- **PROBLEM TO SOLVE**: Output each record exactly, excluding pictures.
_ _ _ _
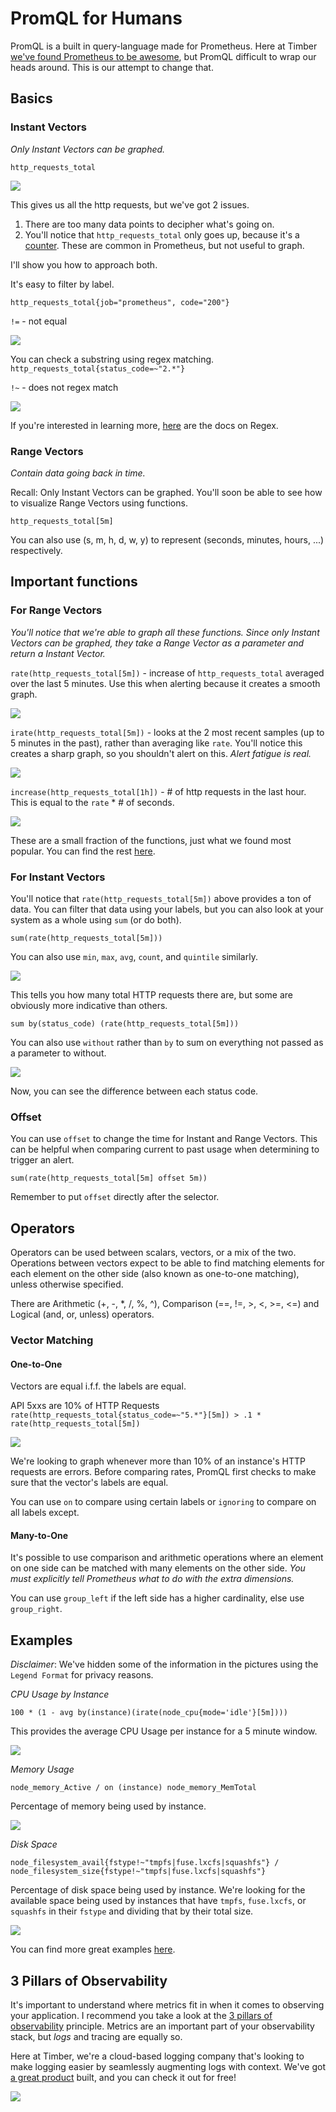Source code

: # PromQL for Humans

PromQL is a built in query-language made for Prometheus. Here at Timber [we've found Prometheus to be awesome](https://timber.io/blog/prometheus-the-good-the-bad-and-the-ugly/), but PromQL difficult to wrap our heads around. This is our attempt to change that.

## Basics

### Instant Vectors

_Only Instant Vectors can be graphed._

`http_requests_total`

![](./images/promql-guide/http_requests_total.png)

This gives us all the http requests, but we've got 2 issues.
1. There are too many data points to decipher what's going on.
2. You'll notice that `http_requests_total` only goes up, because it's a [counter](https://prometheus.io/docs/concepts/metric_types/#counter). These are common in Prometheus, but not useful to graph.

I'll show you how to approach both.

It's easy to filter by label.

`http_requests_total{job="prometheus", code="200"}`

`!=` - not equal

![](./images/promql-guide/filter-by-label.png)

You can check a substring using regex matching.
`http_requests_total{status_code=~"2.*"}`

`!~` - does not regex match

![](./images/promql-guide/substring.png)

If you're interested in learning more, [here](https://docs.python.org/3/library/re.html) are the docs on Regex.

### Range Vectors

_Contain data going back in time._

Recall: Only Instant Vectors can be graphed. You'll soon be able to see how to visualize Range Vectors using functions.

`http_requests_total[5m]`

You can also use (s, m, h, d, w, y) to represent (seconds, minutes, hours, ...) respectively.

## Important functions

### For Range Vectors

_You'll notice that we're able to graph all these functions. Since only Instant Vectors can be graphed, they take a Range Vector as a parameter and return a Instant Vector._

`rate(http_requests_total[5m])` - increase of `http_requests_total` averaged over the last 5 minutes. Use this when alerting because it creates a smooth graph.

![](./images/promql-guide/rate.png)

`irate(http_requests_total[5m])` - looks at the 2 most recent samples (up to 5 minutes in the past), rather than averaging like `rate`. You'll notice this creates a sharp graph, so you shouldn't alert on this. _Alert fatigue is real._

![](./images/promql-guide/irate.png)

`increase(http_requests_total[1h])` - # of http requests in the last hour. This is equal to the `rate` * # of seconds.

![](./images/promql-guide/increase.png)

These are a small fraction of the functions, just what we found most popular. You can find the rest [here](https://prometheus.io/docs/prometheus/latest/querying/functions/).

### For Instant Vectors

You'll notice that `rate(http_requests_total[5m])` above provides a ton of data. You can filter that data using your labels, but you can also look at your system as a whole using `sum` (or do both).

`sum(rate(http_requests_total[5m]))`

You can also use `min`, `max`, `avg`, `count`, and `quintile` similarly.

![](./images/promql-guide/sum-rate.png)

This tells you how many total HTTP requests there are, but some are obviously more indicative than others.

`sum by(status_code) (rate(http_requests_total[5m]))`

You can also use `without` rather than `by` to sum on everything not passed as a parameter to without.

![](./images/promql-guide/sum-by-rate.png)

Now, you can see the difference between each status code.

### Offset

You can use `offset` to change the time for Instant and Range Vectors. This can be helpful when comparing current to past usage when determining to trigger an alert.

`sum(rate(http_requests_total[5m] offset 5m))`

Remember to put `offset` directly after the selector.

## Operators

Operators can be used between scalars, vectors, or a mix of the two. Operations between vectors expect to be able to find matching elements for each element on the other side (also known as one-to-one matching), unless otherwise specified.

There are Arithmetic (+, -, \*, /, %, ^), Comparison (==, !=, >, <, >=, <=) and Logical (and, or, unless) operators.

### Vector Matching

#### One-to-One

Vectors are equal i.f.f. the labels are equal.

API 5xxs are 10% of HTTP Requests
`rate(http_requests_total{status_code=~"5.*"}[5m]) > .1 * rate(http_requests_total[5m])`

![](./images/promql-guide/api5xx.png)

We're looking to graph whenever more than 10% of an instance's HTTP requests are errors. Before comparing rates, PromQL first checks to make sure that the vector's labels are equal.

You can use `on` to compare using certain labels or `ignoring` to compare on all labels except.

#### Many-to-One

It's possible to use comparison and arithmetic operations where an element on one side can be matched with many elements on the other side. _You must explicitly tell Prometheus what to do with the extra dimensions._

You can use `group_left` if the left side has a higher cardinality, else use `group_right`.

## Examples

_Disclaimer_: We've hidden some of the information in the pictures using the `Legend Format` for privacy reasons.

_CPU Usage by Instance_

`100 * (1 - avg by(instance)(irate(node_cpu{mode='idle'}[5m])))`

This provides the average CPU Usage per instance for a 5 minute window.

![](./images/promql-guide/cpu.png)

_Memory Usage_

`node_memory_Active / on (instance) node_memory_MemTotal`

Percentage of memory being used by instance.

![](./images/promql-guide/memory.png)

_Disk Space_

`node_filesystem_avail{fstype!~"tmpfs|fuse.lxcfs|squashfs"} / node_filesystem_size{fstype!~"tmpfs|fuse.lxcfs|squashfs"}`

Percentage of disk space being used by instance. We're looking for the available space being used by instances that have `tmpfs`, `fuse.lxcfs`, or `squashfs` in their `fstype` and dividing that by their total size.

![](./images/promql-guide/disk.png)

You can find more great examples [here](https://github.com/infinityworks/prometheus-example-queries).

## 3 Pillars of Observability

It's important to understand where metrics fit in when it comes to observing your application. I recommend you take a look at the [3 pillars of observability](https://peter.bourgon.org/blog/2017/02/21/metrics-tracing-and-logging.html) principle.  Metrics are an important part of your observability stack, but _logs_ and tracing are equally so.

Here at Timber, we're a cloud-based logging company that's looking to make logging easier by seamlessly augmenting logs with context. We've got [a great product](https://timber.io/) built, and you can check it out for free!

![](https://images.ctfassets.net/h6vh38q7qvzk/5BUP5dDcrKae4yyaoy8ocE/ba33ae45edec6325109f05a44407a2e2/footer.png)
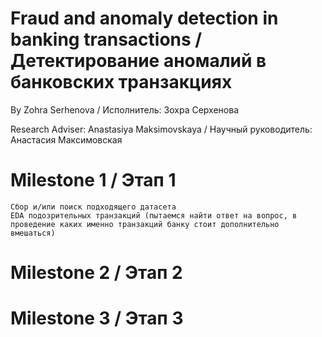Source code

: # Fraud and anomaly detection in banking transactions / Детектирование аномалий в банковских транзакциях
By Zohra Serhenova / Исполнитель: Зохра Серхенова

Research Adviser: Anastasiya Maksimovskaya / Научный руководитель: Анастасия Максимовская

# Milestone 1 / Этап 1

    Сбор и/или поиск подходящего датасета
    EDA подозрительных транзакций (пытаемся найти ответ на вопрос, в проведение каких именно транзакций банку стоит дополнительно вмешаться)

# Milestone 2 / Этап 2

# Milestone 3 / Этап 3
_ _ _ _
- **RESULT OF THIS TASK**:
Source code

: # PromQL for Humans

PromQL is a built in query-language made for Prometheus. Here at Timber [we've found Prometheus to be awesome](https://timber.io/blog/prometheus-the-good-the-bad-and-the-ugly/), but PromQL difficult to wrap our heads around. This is our attempt to change that.

## Basics

### Instant Vectors

_Only Instant Vectors can be graphed._

`http_requests_total`

![](./images/promql-guide/http_requests_total.png)

This gives us all the http requests, but we've got 2 issues.
1. There are too many data points to decipher what's going on.
2. You'll notice that `http_requests_total` only goes up, because it's a [counter](https://prometheus.io/docs/concepts/metric_types/#counter). These are common in Prometheus, but not useful to graph.

I'll show you how to approach both.

It's easy to filter by label.

`http_requests_total{job="prometheus", code="200"}`

`!=` - not equal

![](./images/promql-guide/filter-by-label.png)

You can check a substring using regex matching.
`http_requests_total{status_code=~"2.*"}`

`!~` - does not regex match

![](./images/promql-guide/substring.png)

If you're interested in learning more, [here](https://docs.python.org/3/library/re.html) are the docs on Regex.

### Range Vectors

_Contain data going back in time._

Recall: Only Instant Vectors can be graphed. You'll soon be able to see how to visualize Range Vectors using functions.

`http_requests_total[5m]`

You can also use (s, m, h, d, w, y) to represent (seconds, minutes, hours, ...) respectively.

## Important functions

### For Range Vectors

_You'll notice that we're able to graph all these functions. Since only Instant Vectors can be graphed, they take a Range Vector as a parameter and return a Instant Vector._

`rate(http_requests_total[5m])` - increase of `http_requests_total` averaged over the last 5 minutes. Use this when alerting because it creates a smooth graph.

![](./images/promql-guide/rate.png)

`irate(http_requests_total[5m])` - looks at the 2 most recent samples (up to 5 minutes in the past), rather than averaging like `rate`. You'll notice this creates a sharp graph, so you shouldn't alert on this. _Alert fatigue is real._

![](./images/promql-guide/irate.png)

`increase(http_requests_total[1h])` - # of http requests in the last hour. This is equal to the `rate` * # of seconds.

![](./images/promql-guide/increase.png)

These are a small fraction of the functions, just what we found most popular. You can find the rest [here](https://prometheus.io/docs/prometheus/latest/querying/functions/).

### For Instant Vectors

You'll notice that `rate(http_requests_total[5m])` above provides a ton of data. You can filter that data using your labels, but you can also look at your system as a whole using `sum` (or do both).

`sum(rate(http_requests_total[5m]))`

You can also use `min`, `max`, `avg`, `count`, and `quintile` similarly.

![](./images/promql-guide/sum-rate.png)

This tells you how many total HTTP requests there are, but some are obviously more indicative than others.

`sum by(status_code) (rate(http_requests_total[5m]))`

You can also use `without` rather than `by` to sum on everything not passed as a parameter to without.

![](./images/promql-guide/sum-by-rate.png)

Now, you can see the difference between each status code.

### Offset

You can use `offset` to change the time for Instant and Range Vectors. This can be helpful when comparing current to past usage when determining to trigger an alert.

`sum(rate(http_requests_total[5m] offset 5m))`

Remember to put `offset` directly after the selector.

## Operators

Operators can be used between scalars, vectors, or a mix of the two. Operations between vectors expect to be able to find matching elements for each element on the other side (also known as one-to-one matching), unless otherwise specified.

There are Arithmetic (+, -, \*, /, %, ^), Comparison (==, !=, >, <, >=, <=) and Logical (and, or, unless) operators.

### Vector Matching

#### One-to-One

Vectors are equal i.f.f. the labels are equal.

API 5xxs are 10% of HTTP Requests
`rate(http_requests_total{status_code=~"5.*"}[5m]) > .1 * rate(http_requests_total[5m])`

![](./images/promql-guide/api5xx.png)

We're looking to graph whenever more than 10% of an instance's HTTP requests are errors. Before comparing rates, PromQL first checks to make sure that the vector's labels are equal.

You can use `on` to compare using certain labels or `ignoring` to compare on all labels except.

#### Many-to-One

It's possible to use comparison and arithmetic operations where an element on one side can be matched with many elements on the other side. _You must explicitly tell Prometheus what to do with the extra dimensions._

You can use `group_left` if the left side has a higher cardinality, else use `group_right`.

## Examples

_Disclaimer_: We've hidden some of the information in the pictures using the `Legend Format` for privacy reasons.

_CPU Usage by Instance_

`100 * (1 - avg by(instance)(irate(node_cpu{mode='idle'}[5m])))`

This provides the average CPU Usage per instance for a 5 minute window.

![](./images/promql-guide/cpu.png)

_Memory Usage_

`node_memory_Active / on (instance) node_memory_MemTotal`

Percentage of memory being used by instance.

![](./images/promql-guide/memory.png)

_Disk Space_

`node_filesystem_avail{fstype!~"tmpfs|fuse.lxcfs|squashfs"} / node_filesystem_size{fstype!~"tmpfs|fuse.lxcfs|squashfs"}`

Percentage of disk space being used by instance. We're looking for the available space being used by instances that have `tmpfs`, `fuse.lxcfs`, or `squashfs` in their `fstype` and dividing that by their total size.

![](./images/promql-guide/disk.png)

You can find more great examples [here](https://github.com/infinityworks/prometheus-example-queries).

## 3 Pillars of Observability

It's important to understand where metrics fit in when it comes to observing your application. I recommend you take a look at the [3 pillars of observability](https://peter.bourgon.org/blog/2017/02/21/metrics-tracing-and-logging.html) principle.  Metrics are an important part of your observability stack, but _logs_ and tracing are equally so.

Here at Timber, we're a cloud-based logging company that's looking to make logging easier by seamlessly augmenting logs with context. We've got [a great product](https://timber.io/) built, and you can check it out for free!

![](https://images.ctfassets.net/h6vh38q7qvzk/5BUP5dDcrKae4yyaoy8ocE/ba33ae45edec6325109f05a44407a2e2/footer.png)
Source code

: # Fraud and anomaly detection in banking transactions / Детектирование аномалий в банковских транзакциях
By Zohra Serhenova / Исполнитель: Зохра Серхенова

Research Adviser: Anastasiya Maksimovskaya / Научный руководитель: Анастасия Максимовская

# Milestone 1 / Этап 1

    Сбор и/или поиск подходящего датасета
    EDA подозрительных транзакций (пытаемся найти ответ на вопрос, в проведение каких именно транзакций банку стоит дополнительно вмешаться)

# Milestone 2 / Этап 2

# Milestone 3 / Этап 3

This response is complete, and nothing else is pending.